Stratifying Across Classes During Training in ShuffleSplit #5965 #5972

raamana · 2015-12-07T08:13:39Z

This is the PR reg: Stratifying Across Classes in ShuffleSplit #5965 , in which I have done the following:
Introduced a new optional flag stratify_across_classes to StratifiedShuffleSplit.
Programmed the inner-working to achieve the expected CV splits.
Enhanced the validation of the specification for train_size and test_size (sum=1).

Also, I feel there might be a potential bug in the ShuffleSplit class, which primarily anchors on test_size, and doesn't handle the specification of train_size (and infer the test_size appropriately). It seems like not much testing has been performed in cases when the user only specifies train_size.

Example outputs from running the committed code:

Class sizes: [30, 80]
test_size: 0.3
------- specifying test_size --------
With the proposed stratification:
Training: 21 21 Testing: 9 59
Without
Training: 21 56 Testing: 9 24

Class sizes: [70, 50]
test_size: 0.3
------- specifying test_size --------
With the proposed stratification:
Training: 35 35 Testing: 35 15
Without
Training: 49 35 Testing: 21 15

Class sizes: [20, 90]
test_size: 0.1
------- specifying test_size --------
With the proposed stratification:
Training: 18 18 Testing: 2 72
Without
Training: 18 81 Testing: 2 9

This change is

…huffleSplit. Programmed the inner-working to achieve the expected CV splits. Enhanced the validation of the specification for train_size and test_size (sum=1). There might be a potential bug in the ShuffleSplit class, which primarily anchors on test_size, and doesn't handle the specification of train_size (and infer the test_size appropriately). It seems like not much testing has been performed in cases when the user only specifies train_size.

…ate_shuffle_split.

…PyCharm seems to have not saved my previous changes\!

…train and n_test.

… sizes, and to deal with nose tests properly.

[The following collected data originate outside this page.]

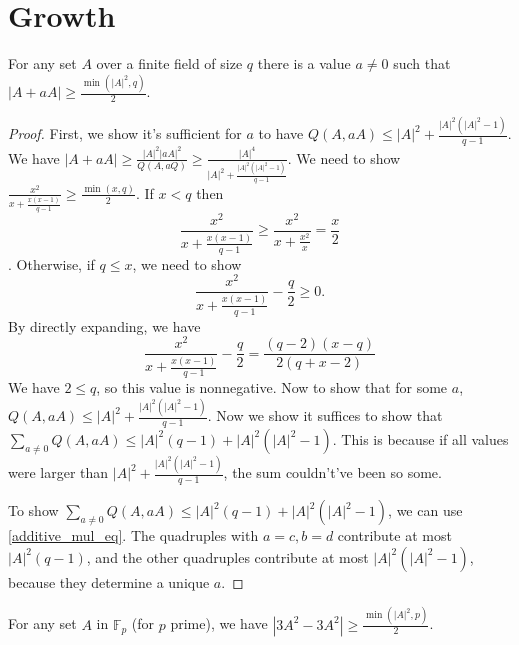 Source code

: \chapter{Growth}
\label{chap:growth}

\begin{theorem}
    \label{exists_grower}
    \leanok
    For any set $A$ over a finite field of size $q$ there is a value $a \neq 0$ such that
    $|A + a A| \geq \frac{\min(|A|^2, q)}2$.
\end{theorem}

\begin{proof}
    \leanok
    First, we show it's sufficient for $a$ to have $Q(A, aA) \leq |A|^2 + \frac{|A|^2 (|A|^2 - 1)}{q-1}$.
    We have $|A + a A| \geq \frac{|A|^2 |a A|^2}{Q(A, aQ)} \geq \frac{|A|^4}{|A|^2 + \frac{|A|^2 (|A|^2 - 1)}{q-1}}$.
    We need to show $\frac{x^2}{x + \frac{x(x-1)}{q-1}} \geq \frac{\min(x, q)}2$.
    If $x < q$ then
    $$\frac{x^2}{x + \frac{x (x - 1)}{q-1}} \geq \frac{x^2}{x + \frac{x^2}{x}} = \frac x2$$.
    Otherwise, if $q \leq x$, we need to show
        $$ \frac{x^2}{x + \frac{x (x - 1)}{q-1}} - \frac q2 \geq 0. $$
    By directly expanding, we have
        $$\frac{x^2}{x + \frac{x (x - 1)}{q-1}} - \frac q2 = \frac{(q-2) (x - q)}{2 (q + x - 2)}$$
    We have $2 \leq q$, so this value is nonnegative.
    Now to show that for some $a$, $Q(A, aA) \leq |A|^2 + \frac{|A|^2 (|A|^2 - 1)}{q-1}$.
    Now we show it suffices to show that $\sum_{a \neq 0} Q(A, a A) \leq |A|^2 (q-1) + |A|^2 (|A|^2 - 1)$.
    This is because if all values were larger than $|A|^2 + \frac{|A|^2 (|A|^2 - 1)}{q-1}$, the sum couldn't've been so some.

    To show $\sum_{a \neq 0} Q(A, a A) \leq |A|^2 (q-1) + |A|^2 (|A|^2 - 1)$, we can use \ref{additive_mul_eq}.
    The quadruples with $a = c, b = d$ contribute at most $|A|^2 (q-1)$, and the other quadruples contribute at most
    $|A|^2 (|A|^2 - 1)$, because they determine a unique $a$.
\end{proof}

\begin{theorem}
    \label{GUS}
    \leanok
    For any set $A$ in $\mathbb{F}_p$ (for $p$ prime), we have $|3 A^2 - 3 A^2| \geq \frac{\min(|A|^2, p)}2$.
\end{theorem}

raamana · 2015-12-08T03:25:00Z

Hey @jnothman, can you take a look? Thanks.

amueller · 2015-12-08T23:08:42Z

I don't think we should call this stratifying (also this is a common usage of the word). In scikit-learn stratifying means keeping the class frequencies the same for each split.

Btw, have you compared this against using class_weight='balanced'?

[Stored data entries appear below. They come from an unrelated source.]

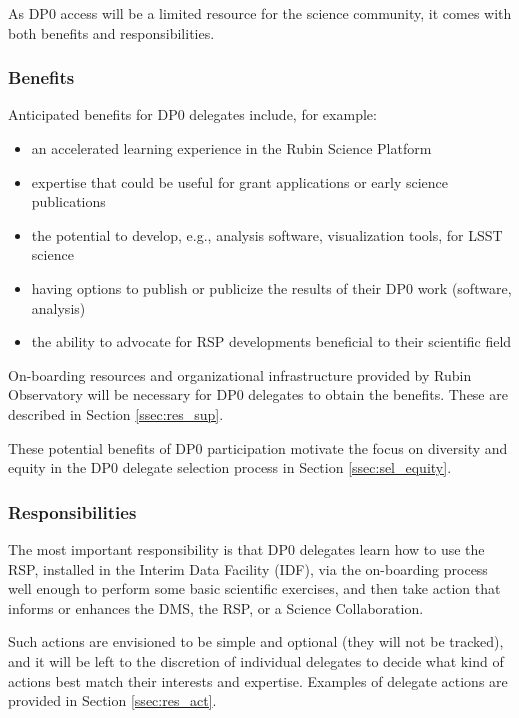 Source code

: \documentclass[DM,lsstdraft,authoryear,toc]{lsstdoc}
\begin{document}
As DP0 access will be a limited resource for the science community, it comes with both benefits and responsibilities.

\subsubsection{Benefits}\label{sssec:intro_del_bene}

Anticipated benefits for DP0 delegates include, for example:
\begin{itemize}
\item an accelerated learning experience in the Rubin Science Platform
\item expertise that could be useful for grant applications or early science publications
\item the potential to develop, e.g., analysis software, visualization tools, for LSST science 
\item having options to publish or publicize the results of their DP0 work (software, analysis)
\item the ability to advocate for RSP developments beneficial to their scientific field
\end{itemize}

On-boarding resources and organizational infrastructure provided by Rubin Observatory will be necessary for DP0 delegates to obtain the benefits. These are described in Section \ref{ssec:res_sup}.

These potential benefits of DP0 participation motivate the focus on diversity and equity in the DP0 delegate selection process in Section \ref{ssec:sel_equity}.

\subsubsection{Responsibilities}\label{sssec:intro_del_resp}

The most important responsibility is that DP0 delegates learn how to use the RSP,  installed in the Interim Data Facility (IDF), via the on-boarding process well enough to perform some basic scientific exercises, and then take action that informs or enhances the DMS, the RSP, or a Science Collaboration. 

Such actions are envisioned to be simple and optional (they will not be tracked), and it will be left to the discretion of individual delegates to decide what kind of actions best match their interests and expertise.
Examples of delegate actions are provided in Section \ref{ssec:res_act}.
\end{document}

raamana · 2015-12-09T04:33:06Z

Thanks for the pointer Andreas, I took a quick look. Correct me if I am wrong, but It seems to me that the current implementation class_weight in scikit-learn would only be useful if the classifier can support it. Moreover this is still an open area of research, where there is no consensus on the selection of class weights. Its influence on the misclassification cost and classifier performance is understood only in a limited sense, which varies depending on the dataset. Some recent studies [1,2] suggest a combination of cost-sensitive learning and resampling may be preferable.

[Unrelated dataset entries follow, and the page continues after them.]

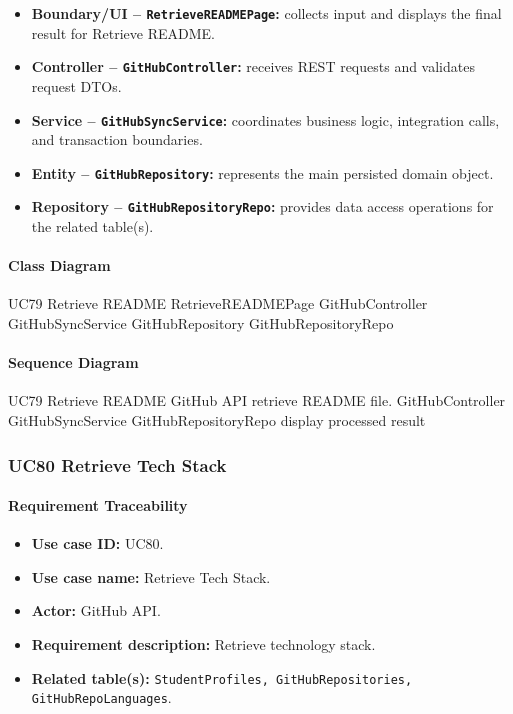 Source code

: \begin{itemize}
    \item \textbf{Boundary/UI -- \texttt{RetrieveREADMEPage}:} collects input and displays the final result for Retrieve README.
    \item \textbf{Controller -- \texttt{GitHubController}:} receives REST requests and validates request DTOs.
    \item \textbf{Service -- \texttt{GitHubSyncService}:} coordinates business logic, integration calls, and transaction boundaries.
    \item \textbf{Entity -- \texttt{GitHubRepository}:} represents the main persisted domain object.
    \item \textbf{Repository -- \texttt{GitHubRepositoryRepo}:} provides data access operations for the related table(s).
\end{itemize}

\paragraph{Class Diagram}

\ClassDiagram
{UC79 Retrieve README}
{RetrieveREADMEPage}
{GitHubController}
{GitHubSyncService}
{GitHubRepository}
{GitHubRepositoryRepo}

\paragraph{Sequence Diagram}

\SequenceDiagram
{UC79 Retrieve README}
{GitHub API}
{retrieve README file.}
{GitHubController}
{GitHubSyncService}
{GitHubRepositoryRepo}
{display processed result}

\subsubsection{UC80 Retrieve Tech Stack}

\paragraph{Requirement Traceability}

\begin{itemize}
    \item \textbf{Use case ID:} UC80.
    \item \textbf{Use case name:} Retrieve Tech Stack.
    \item \textbf{Actor:} GitHub API.
    \item \textbf{Requirement description:} Retrieve technology stack.
    \item \textbf{Related table(s):} \texttt{StudentProfiles, GitHubRepositories, GitHubRepoLanguages}.
\end{itemize}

Depending on the goals of the user e.g. minimizing the misclassification cost (in both balanced or natural distributions), increasing or balancing the classifier performance (in sensitivity and specificity), the preference for cost-sensitive learning and class-resampling changes. Given the diversity in user needs and our limited understanding, I feel it may be better to offer as many options as possible (class_weight, resampling, stratification etc). Hence there may be many use cases for the approach I suggested to balance the classes during the training set (e.g. when the classifier doesn't support cost-sensitive learning).

amueller · 2015-12-09T16:38:40Z

I didn't claim there was no use-case, I was just wondering how the methods compare on your application. I'm not arguing against adding this, I agree our understanding is not complete ;)
Class weights (in most cases) correspond to oversampling the minority class.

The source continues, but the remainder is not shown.